JULIUS CAESAR WROTE MANY OBSERVATIONS ABOUT THE GEOGRAPHY AND PEOPLES OF ANCIENT BRITAIN
In his famous work The Gallic War, Caesar made the first detailed description of Britain.
His own experience of Britain was confined to Kent and the Thames Valley but he gathered enough information to form some geographical sense of the island. He inaccurately described it as “triangular in form” but did show a relatively more accurate awareness of the area around the Irish Sea: “The west, on which part is Ireland, less, as is reckoned, than Britain, by one half: but the passage from it into Britain is of equal distance with that from Gaul. In the middle of this voyage, is an island, which is called Mona.”
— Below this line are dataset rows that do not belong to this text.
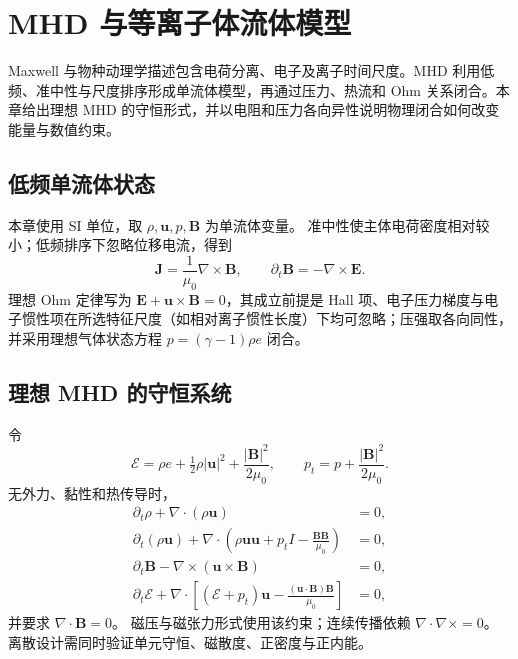 \chapter{MHD 与等离子体流体模型}\label{ch:18}
\begin{chaptersummary}
Maxwell 与物种动理学描述包含电荷分离、电子及离子时间尺度。MHD 利用低频、准中性与尺度排序形成单流体模型，再通过压力、热流和 Ohm 关系闭合。本章给出理想 MHD 的守恒形式，并以电阻和压力各向异性说明物理闭合如何改变能量与数值约束。
\end{chaptersummary}

\section{低频单流体状态}
本章使用 SI 单位，取 $\rho,\bm u,p,\bm B$ 为单流体变量。
准中性使主体电荷密度相对较小；低频排序下忽略位移电流，得到
\[
\bm J=\frac1{\mu_0}\nabla\times\bm B,\qquad
\partial_t\bm B=-\nabla\times\bm E.
\]
理想 Ohm 定律写为 $\bm E+\bm u\times\bm B=0$，其成立前提是 Hall 项、电子压力梯度与电子惯性项在所选特征尺度（如相对离子惯性长度）下均可忽略；压强取各向同性，并采用理想气体状态方程 $p=(\gamma-1)\rho e$ 闭合。

\section{理想 MHD 的守恒系统}
令
\[
\mathcal E=\rho e+\tfrac12\rho|\bm u|^2+\frac{|\bm B|^2}{2\mu_0},
\qquad p_t=p+\frac{|\bm B|^2}{2\mu_0}.
\]
无外力、黏性和热传导时，
\begin{equation}\label{eq:ideal-mhd}
\begin{aligned}
\partial_t\rho+\nabla\cdot(\rho\bm u)&=0,\\
\partial_t(\rho\bm u)+\nabla\cdot
\left(\rho\bm u\bm u+p_tI-\frac{\bm B\bm B}{\mu_0}\right)&=0,\\
\partial_t\bm B-\nabla\times(\bm u\times\bm B)&=0,\\
\partial_t\mathcal E+\nabla\cdot
\left[(\mathcal E+p_t)\bm u-\frac{(\bm u\cdot\bm B)\bm B}{\mu_0}\right]&=0,
\end{aligned}
\end{equation}
并要求 $\nabla\cdot\bm B=0$。
磁压与磁张力形式使用该约束；连续传播依赖 $\nabla\cdot\nabla\times=0$。
离散设计需同时验证单元守恒、磁散度、正密度与正内能。

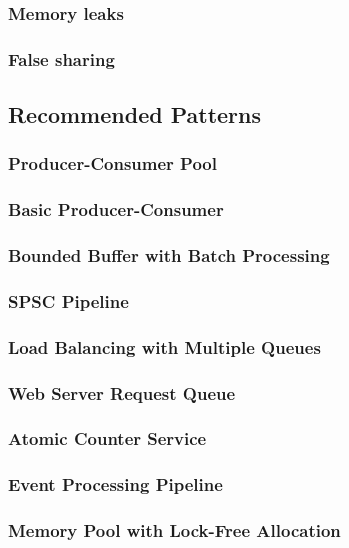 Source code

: \documentclass[12pt, letterpaper]{article}
\begin{document}
	\subsubsection{Memory leaks}
	\subsubsection{False sharing}
	\subsection{Recommended Patterns}
	\subsubsection{Producer-Consumer Pool}
	\subsubsection{Basic Producer-Consumer}
	\subsubsection{Bounded Buffer with Batch Processing}
	\subsubsection{SPSC Pipeline}
	\subsubsection{Load Balancing with Multiple Queues}
	\subsubsection{Web Server Request Queue}
	\subsubsection{Atomic Counter Service}
	\subsubsection{Event Processing Pipeline}
	\subsubsection{Memory Pool with Lock-Free Allocation}
	
	\printbibliography
\end{document}
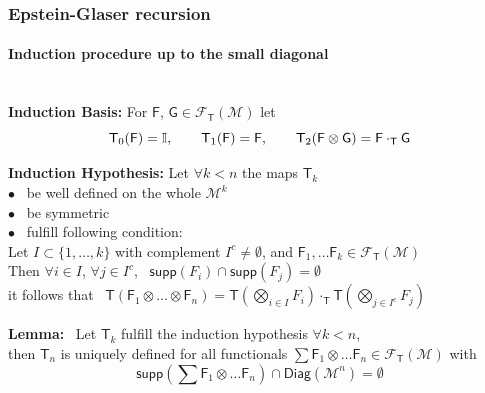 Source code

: \documentclass[9pt]{beamer}
\newcommand{\Tdot}{\cdot_\Tsf} %
\newcommand{\supp}{\mathsf{supp}} %
\newcommand{\Fcal}{\mathcal{F}}
\newcommand{\Mcal}{\mathcal{M}}
\newcommand{\Ibb}{\mathbb{I}}
\newcommand{\Fsf}{\mathsf{F}}
\newcommand{\Gsf}{\mathsf{G}}
\newcommand{\Tsf}{\mathsf{T}}
\begin{document}




\begin{frame}[label=proof_EG_induction]

\frametitle{Epstein-Glaser recursion}%

\framesubtitle{Induction procedure up to the small diagonal}
 \hfill \hyperlink{regul_prob}{} \\
 \vspace*{-18pt}
\textbf{Induction Basis:} For $\Fsf$, $\Gsf \in \Fcal_\Tsf(\Mcal)$ let 
\vspace*{-10pt}
\begin{equation*}
 \Tsf_0(\Fsf) = \Ibb, \qquad \Tsf_1(\Fsf) = \Fsf, \qquad
\Tsf_2(\Fsf \otimes \Gsf) = \Fsf \Tdot \Gsf 
\vspace*{-8pt}
\end{equation*}

\textbf{Induction Hypothesis:} Let $\forall k < n$ the maps $\Tsf_k$ \\
\quad $\bullet$ \ be well defined on the whole $\Mcal^k$ \\
\quad $\bullet$ \ be symmetric \\
\quad $\bullet$ \ fulfill following condition: \\
\hspace*{30pt} Let $I \subset \{ 1, \dots, k\}$ with complement $I^c \neq \emptyset$, and $\Fsf_1, \dots \Fsf_k \in \Fcal_\Tsf(\Mcal)$ \\
\hspace*{30pt} Then $\forall i \in I$, $\forall j \in I^c$, \ $\supp(F_i) \cap \supp(F_j) = \emptyset$ \\
\hspace*{30pt} it follows that \ $\Tsf(\Fsf_1 \otimes \dots \otimes \Fsf_n) = \Tsf\left( \underset{i \in I}{\bigotimes} F_i \right) \Tdot \Tsf\left( \underset{j \in I^c}{\bigotimes} F_j \right)$
\vspace{-4pt}
\begin{block}{\vspace*{-3ex}}
\vspace*{-4pt}
 \textbf{Lemma:} \
 Let $\Tsf_k$ fulfill the induction hypothesis $\forall k < n$, \\
 then $\Tsf_n$ is uniquely defined for all functionals 
 $\sum \Fsf_1 \otimes \dots \Fsf_n \in \Fcal_\Tsf(\Mcal)$ with
 \vspace*{-8pt}
 \begin{equation*}
 \supp\left( \sum \Fsf_1 \otimes \dots \Fsf_n \right) \cap \mathsf{Diag}(\Mcal^n) = \emptyset
 \end{equation*}
\vspace*{-18pt}
 \end{block}
\end{frame}
\end{document}
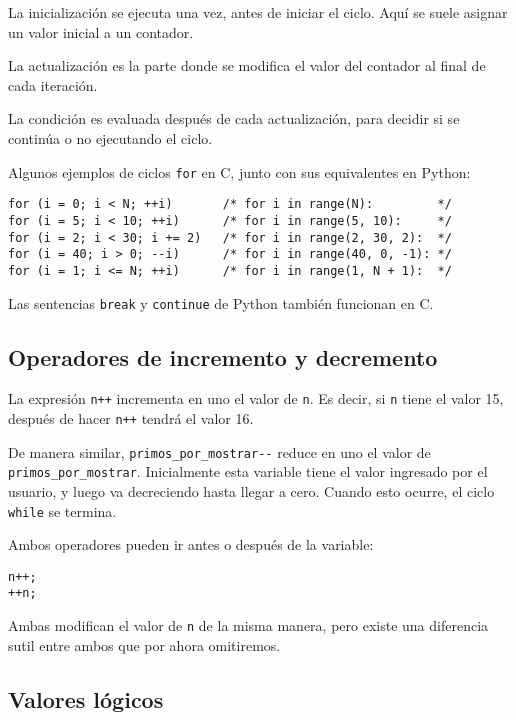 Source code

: La inicialización se ejecuta una vez, antes de iniciar el ciclo. Aquí se
suele asignar un valor inicial a un contador.

La actualización es la parte donde se modifica el valor del contador al
final de cada iteración.

La condición es evaluada después de cada actualización, para decidir si
se continúa o no ejecutando el ciclo.

Algunos ejemplos de ciclos \lstinline!for! en C, junto con sus
equivalentes en Python:

\begin{lstlisting}
for (i = 0; i < N; ++i)       /* for i in range(N):         */
for (i = 5; i < 10; ++i)      /* for i in range(5, 10):     */
for (i = 2; i < 30; i += 2)   /* for i in range(2, 30, 2):  */
for (i = 40; i > 0; --i)      /* for i in range(40, 0, -1): */
for (i = 1; i <= N; ++i)      /* for i in range(1, N + 1):  */
\end{lstlisting}

Las sentencias \lstinline!break! y \lstinline!continue! de Python
también funcionan en C.

\subsection{Operadores de incremento y decremento}

La expresión \lstinline!n++! incrementa en uno el valor de
\lstinline!n!. Es decir, si \lstinline!n! tiene el valor 15, después de
hacer \lstinline!n++! tendrá el valor 16.

De manera similar, \lstinline!primos_por_mostrar--! reduce en uno el
valor de \lstinline!primos_por_mostrar!. Inicialmente esta variable
tiene el valor ingresado por el usuario, y luego va decreciendo hasta
llegar a cero. Cuando esto ocurre, el ciclo \lstinline!while! se
termina.

Ambos operadores pueden ir antes o después de la variable:

\begin{lstlisting}
n++;
++n;
\end{lstlisting}

Ambas modifican el valor de \lstinline!n! de la misma manera, pero
existe una diferencia sutil entre ambos que por ahora omitiremos.

\subsection{Valores lógicos}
Mona probably refers to the Isle of Man but Caesar’s most fascinating observations are of the Britons themselves. He considered the people of Kent to be the most “civilised” and that they did “not differ much from Gallic customs”. In more general terms he gave a vivid account of the Britons’ apparently earthy and fearsome appearances: “Most of the inland inhabitants do not sow corn, but live on milk and flesh and are clad with skins. All the Britons, indeed, dye themselves with wood, which occasions a bluish colour, and thereby have a more terrible appearance in fight. They wear their hair long, and have every part of their body shaved except their head and upper lip.”